Monday, January 17, 2011

Martin Luther King, Jr. Outstretched Hands and Pointing Fingers

Martin Luther King, Jr. and Malcolm X meet bef...Image via Wikipedia
Happy Marting Luther King Jr. Day.

For me, racism can be approached two different ways, either with an outstretched hand or a pointing finger. When I think back upon Martin Luther King Jr. I think of an outstretched hand. In his time honored "I Have a Dream" speech he called on Americans to look not to the color of our skin, but to the content of our character. My mother used to say that there are good and bad people, no matter the what they look like on the outside. 

Unfortunately, much of the rhetoric I hear ignores the content of men and women's character and focuses on the color of someones' skin. Basically, it is the pointing finger approach that I hear. I once had a friend of mine tell me, "You have no idea what it is like to be black and be an American!" Here's the deal: I NEVER said I did. I was eating my lunch, saying nothing, precisely because I am not black and growing up black is not my experience. The flip side is that my friend, (I gently replied that I never said I did know what his experience as a black man was like), had no idea what my experience as a white man was like, although he was pretty much assuming he did. My friend and I went to the same private school in elementary and middle school. we both went to private colleges. We both had the same positions in our company. That does not mean our experiences were the same getting there. My friend had just read a book by a white liberal guy blaming all the other white, mostly conservative white people, for all the crimes, injustices and poverty known to African Americans. A pointing, blaming finger without many solutions, just deflection of blame.

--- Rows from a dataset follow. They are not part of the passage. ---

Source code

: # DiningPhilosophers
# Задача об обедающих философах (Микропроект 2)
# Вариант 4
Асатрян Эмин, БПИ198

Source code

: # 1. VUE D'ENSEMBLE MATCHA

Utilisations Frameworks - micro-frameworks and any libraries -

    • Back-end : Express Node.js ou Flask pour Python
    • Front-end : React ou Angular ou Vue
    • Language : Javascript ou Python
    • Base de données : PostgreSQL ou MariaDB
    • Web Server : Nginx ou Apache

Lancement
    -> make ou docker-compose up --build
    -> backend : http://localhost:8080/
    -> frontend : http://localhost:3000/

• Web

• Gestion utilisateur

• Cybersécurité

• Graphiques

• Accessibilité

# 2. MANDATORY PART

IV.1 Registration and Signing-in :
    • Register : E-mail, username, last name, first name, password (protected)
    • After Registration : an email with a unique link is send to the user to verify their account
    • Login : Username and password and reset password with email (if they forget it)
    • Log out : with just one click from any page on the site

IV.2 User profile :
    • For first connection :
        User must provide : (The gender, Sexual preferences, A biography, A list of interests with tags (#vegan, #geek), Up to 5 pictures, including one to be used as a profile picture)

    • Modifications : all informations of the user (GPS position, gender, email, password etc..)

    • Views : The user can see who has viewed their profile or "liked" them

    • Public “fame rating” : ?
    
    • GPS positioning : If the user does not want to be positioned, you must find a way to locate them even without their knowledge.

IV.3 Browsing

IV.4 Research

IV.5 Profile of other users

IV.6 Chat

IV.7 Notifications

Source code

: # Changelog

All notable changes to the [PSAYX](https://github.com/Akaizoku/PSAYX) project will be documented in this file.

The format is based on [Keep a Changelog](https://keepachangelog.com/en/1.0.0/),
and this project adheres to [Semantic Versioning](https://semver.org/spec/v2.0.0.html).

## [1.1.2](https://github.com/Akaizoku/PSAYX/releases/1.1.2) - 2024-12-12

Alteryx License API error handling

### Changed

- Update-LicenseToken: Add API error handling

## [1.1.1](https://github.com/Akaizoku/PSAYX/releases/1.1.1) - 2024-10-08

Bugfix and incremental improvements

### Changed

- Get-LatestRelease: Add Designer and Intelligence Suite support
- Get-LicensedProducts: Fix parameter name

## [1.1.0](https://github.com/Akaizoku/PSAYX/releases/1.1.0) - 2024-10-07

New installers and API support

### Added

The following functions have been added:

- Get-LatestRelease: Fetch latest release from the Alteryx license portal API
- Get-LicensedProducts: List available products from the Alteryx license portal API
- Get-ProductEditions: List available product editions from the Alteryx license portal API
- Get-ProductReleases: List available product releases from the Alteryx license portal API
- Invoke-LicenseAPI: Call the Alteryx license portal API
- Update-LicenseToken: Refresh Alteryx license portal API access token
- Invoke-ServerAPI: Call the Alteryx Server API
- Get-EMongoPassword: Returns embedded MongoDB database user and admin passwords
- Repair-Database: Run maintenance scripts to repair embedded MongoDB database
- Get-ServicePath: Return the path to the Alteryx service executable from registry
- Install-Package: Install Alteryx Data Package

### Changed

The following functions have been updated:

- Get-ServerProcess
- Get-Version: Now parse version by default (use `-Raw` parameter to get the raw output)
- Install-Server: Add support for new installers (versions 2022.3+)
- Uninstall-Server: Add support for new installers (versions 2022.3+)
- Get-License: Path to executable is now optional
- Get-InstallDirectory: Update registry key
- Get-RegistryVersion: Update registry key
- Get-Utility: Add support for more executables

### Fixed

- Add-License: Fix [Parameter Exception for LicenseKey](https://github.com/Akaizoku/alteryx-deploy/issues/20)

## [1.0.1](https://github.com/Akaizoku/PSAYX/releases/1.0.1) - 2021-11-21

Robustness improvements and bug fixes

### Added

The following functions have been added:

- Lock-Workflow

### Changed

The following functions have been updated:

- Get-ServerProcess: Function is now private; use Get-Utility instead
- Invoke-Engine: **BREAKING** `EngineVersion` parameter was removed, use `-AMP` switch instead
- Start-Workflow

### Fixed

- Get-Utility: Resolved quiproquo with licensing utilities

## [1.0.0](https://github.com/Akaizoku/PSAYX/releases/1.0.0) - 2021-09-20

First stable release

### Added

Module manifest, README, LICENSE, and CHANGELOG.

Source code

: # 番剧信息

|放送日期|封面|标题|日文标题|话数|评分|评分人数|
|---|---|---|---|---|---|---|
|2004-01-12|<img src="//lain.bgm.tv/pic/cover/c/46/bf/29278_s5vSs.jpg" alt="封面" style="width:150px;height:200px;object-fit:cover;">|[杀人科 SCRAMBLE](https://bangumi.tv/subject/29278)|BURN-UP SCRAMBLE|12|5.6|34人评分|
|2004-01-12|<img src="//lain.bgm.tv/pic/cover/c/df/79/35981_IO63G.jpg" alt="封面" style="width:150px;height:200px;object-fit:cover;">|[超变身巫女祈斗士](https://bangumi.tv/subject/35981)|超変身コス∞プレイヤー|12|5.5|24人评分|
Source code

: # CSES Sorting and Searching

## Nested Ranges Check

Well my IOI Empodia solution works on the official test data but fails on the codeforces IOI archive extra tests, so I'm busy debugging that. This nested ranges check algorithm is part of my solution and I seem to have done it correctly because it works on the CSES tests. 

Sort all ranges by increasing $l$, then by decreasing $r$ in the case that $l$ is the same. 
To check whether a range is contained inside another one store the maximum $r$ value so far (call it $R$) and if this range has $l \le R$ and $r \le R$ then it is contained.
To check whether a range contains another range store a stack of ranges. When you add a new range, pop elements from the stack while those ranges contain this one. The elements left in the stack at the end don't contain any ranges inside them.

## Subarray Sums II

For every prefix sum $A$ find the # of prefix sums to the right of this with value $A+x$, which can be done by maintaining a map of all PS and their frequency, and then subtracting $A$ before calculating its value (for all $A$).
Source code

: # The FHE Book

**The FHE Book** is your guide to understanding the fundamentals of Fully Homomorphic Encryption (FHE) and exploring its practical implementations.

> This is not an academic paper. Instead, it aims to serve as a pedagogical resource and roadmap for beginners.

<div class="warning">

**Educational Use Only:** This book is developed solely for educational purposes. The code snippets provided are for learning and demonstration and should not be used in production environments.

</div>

When I talk to people, no matter their color, race, religion, or political hankering, in the end we have the same hopes and dreams. What disturbs me the most is that most political dialogue does not unite us but divides us. As a parent I believe I am like any parent in that I want my child to grow up in a world where he or she is free to be who God created them to be. I know the world is not like that. But, I teach my children as I was taught that there are good and bad people, no matter what they look like on the outside and that the inside is what counts. And I teach them to reach out their hands and treat others as you would like to be treated.